I am quite lucky that in nearly all of my games, all of my players are able to get along with one another. But it is common courtesy that you have to be respectful not just to the DM, but also to the other Players that you are playing with. This helps with having a fun and respectful atmosphere to play D&D and it helps with building a safer environment for everyone to play in. Help create and foster an environment that is suitable for everyone. This isn’t just the DM’s job, but everyone’s job. Ideally you want everyone to innately or explicitly understand the boundaries of the group but also have them feel free to express themselves whenever they need to. Communication is key.

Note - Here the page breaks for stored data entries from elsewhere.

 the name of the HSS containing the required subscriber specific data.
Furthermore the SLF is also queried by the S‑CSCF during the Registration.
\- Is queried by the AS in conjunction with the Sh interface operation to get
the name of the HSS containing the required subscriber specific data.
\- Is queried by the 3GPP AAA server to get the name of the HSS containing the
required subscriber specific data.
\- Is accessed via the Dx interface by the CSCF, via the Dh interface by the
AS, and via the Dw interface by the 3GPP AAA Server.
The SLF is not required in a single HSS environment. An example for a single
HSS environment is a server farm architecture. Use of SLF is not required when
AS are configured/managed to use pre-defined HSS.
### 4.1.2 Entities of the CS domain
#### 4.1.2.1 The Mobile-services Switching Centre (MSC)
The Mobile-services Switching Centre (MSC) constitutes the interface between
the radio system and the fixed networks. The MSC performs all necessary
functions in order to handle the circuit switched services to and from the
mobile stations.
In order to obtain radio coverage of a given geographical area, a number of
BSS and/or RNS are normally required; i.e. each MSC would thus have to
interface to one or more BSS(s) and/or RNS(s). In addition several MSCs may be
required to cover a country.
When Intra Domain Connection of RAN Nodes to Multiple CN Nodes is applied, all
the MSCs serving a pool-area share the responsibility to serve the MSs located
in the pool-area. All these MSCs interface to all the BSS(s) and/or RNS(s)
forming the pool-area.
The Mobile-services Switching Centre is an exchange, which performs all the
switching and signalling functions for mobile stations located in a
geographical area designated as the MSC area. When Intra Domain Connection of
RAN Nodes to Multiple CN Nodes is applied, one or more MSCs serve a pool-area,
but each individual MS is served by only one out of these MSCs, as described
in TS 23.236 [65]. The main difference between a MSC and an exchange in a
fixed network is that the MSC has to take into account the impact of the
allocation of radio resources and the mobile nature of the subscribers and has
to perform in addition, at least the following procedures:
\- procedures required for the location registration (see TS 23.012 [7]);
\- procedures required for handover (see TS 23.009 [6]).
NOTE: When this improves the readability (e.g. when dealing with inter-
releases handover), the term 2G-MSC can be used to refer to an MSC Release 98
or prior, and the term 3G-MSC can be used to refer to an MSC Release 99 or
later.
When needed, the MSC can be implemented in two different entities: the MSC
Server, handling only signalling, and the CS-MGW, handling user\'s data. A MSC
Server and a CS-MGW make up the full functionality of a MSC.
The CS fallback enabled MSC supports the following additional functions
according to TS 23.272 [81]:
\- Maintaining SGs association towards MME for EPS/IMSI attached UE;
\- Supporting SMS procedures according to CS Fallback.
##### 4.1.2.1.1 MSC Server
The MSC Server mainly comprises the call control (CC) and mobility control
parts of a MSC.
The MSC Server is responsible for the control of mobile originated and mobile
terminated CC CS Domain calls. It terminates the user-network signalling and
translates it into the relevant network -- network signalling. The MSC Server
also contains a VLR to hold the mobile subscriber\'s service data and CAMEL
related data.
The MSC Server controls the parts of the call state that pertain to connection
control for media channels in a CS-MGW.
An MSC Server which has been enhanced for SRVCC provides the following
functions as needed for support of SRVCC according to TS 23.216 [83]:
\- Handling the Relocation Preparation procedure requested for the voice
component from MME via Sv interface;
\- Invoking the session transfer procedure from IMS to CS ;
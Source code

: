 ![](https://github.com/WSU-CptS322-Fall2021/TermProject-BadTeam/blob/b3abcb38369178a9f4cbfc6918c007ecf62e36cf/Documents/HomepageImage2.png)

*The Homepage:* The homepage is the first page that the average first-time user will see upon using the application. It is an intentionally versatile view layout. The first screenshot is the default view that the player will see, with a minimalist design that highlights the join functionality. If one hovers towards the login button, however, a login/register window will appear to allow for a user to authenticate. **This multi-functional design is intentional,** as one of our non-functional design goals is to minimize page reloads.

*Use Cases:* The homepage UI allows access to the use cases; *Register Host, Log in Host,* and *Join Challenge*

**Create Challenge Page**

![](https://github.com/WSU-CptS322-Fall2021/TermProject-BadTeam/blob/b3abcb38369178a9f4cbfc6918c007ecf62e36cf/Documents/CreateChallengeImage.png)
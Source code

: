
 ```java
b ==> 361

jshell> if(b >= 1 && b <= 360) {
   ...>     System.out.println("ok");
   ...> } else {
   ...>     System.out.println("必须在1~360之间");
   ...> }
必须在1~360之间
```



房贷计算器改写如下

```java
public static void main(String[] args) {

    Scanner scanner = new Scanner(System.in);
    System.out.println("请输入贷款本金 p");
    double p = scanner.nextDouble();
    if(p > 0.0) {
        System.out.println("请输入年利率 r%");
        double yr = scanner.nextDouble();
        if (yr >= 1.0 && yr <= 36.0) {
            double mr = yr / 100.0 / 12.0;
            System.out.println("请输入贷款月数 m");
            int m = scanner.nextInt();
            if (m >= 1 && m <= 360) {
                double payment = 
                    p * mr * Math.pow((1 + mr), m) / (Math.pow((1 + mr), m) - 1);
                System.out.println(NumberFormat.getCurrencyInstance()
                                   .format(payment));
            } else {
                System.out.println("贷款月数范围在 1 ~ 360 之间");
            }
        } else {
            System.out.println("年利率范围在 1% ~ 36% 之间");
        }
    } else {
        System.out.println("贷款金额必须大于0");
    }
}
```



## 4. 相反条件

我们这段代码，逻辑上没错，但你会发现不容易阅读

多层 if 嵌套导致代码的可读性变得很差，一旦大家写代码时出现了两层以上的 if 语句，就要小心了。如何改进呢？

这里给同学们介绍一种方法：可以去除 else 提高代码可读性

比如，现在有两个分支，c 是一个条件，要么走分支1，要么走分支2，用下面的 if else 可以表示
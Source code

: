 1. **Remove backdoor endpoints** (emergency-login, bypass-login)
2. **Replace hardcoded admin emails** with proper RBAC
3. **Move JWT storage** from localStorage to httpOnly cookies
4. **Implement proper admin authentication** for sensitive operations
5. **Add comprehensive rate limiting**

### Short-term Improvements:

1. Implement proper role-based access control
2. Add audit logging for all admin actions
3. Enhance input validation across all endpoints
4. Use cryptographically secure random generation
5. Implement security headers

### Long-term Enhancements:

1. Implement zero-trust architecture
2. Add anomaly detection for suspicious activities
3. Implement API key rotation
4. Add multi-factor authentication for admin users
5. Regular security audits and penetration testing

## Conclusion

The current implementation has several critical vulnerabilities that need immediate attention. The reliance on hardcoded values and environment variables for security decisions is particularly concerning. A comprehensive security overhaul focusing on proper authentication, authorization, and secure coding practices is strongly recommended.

8. A Player who is committed.

This describes what I look for in players in most of my games, committed players contribute to the enjoyment of the game in the long run. Everyone has a tight schedule I’m sure, but giving the DM a bit of a heads up helps them plan out a suitable encounter/story for the remaining players. Having committed players also helps improve the bond of the group, which adds to creating a much more immersive play for everyone.

Of course there are other things that could factor in on being a good Player, but these are just the few that I find are most important. However, different DMs have different styles! It is always best to talk with your DM before the game and to talk with your other players as well!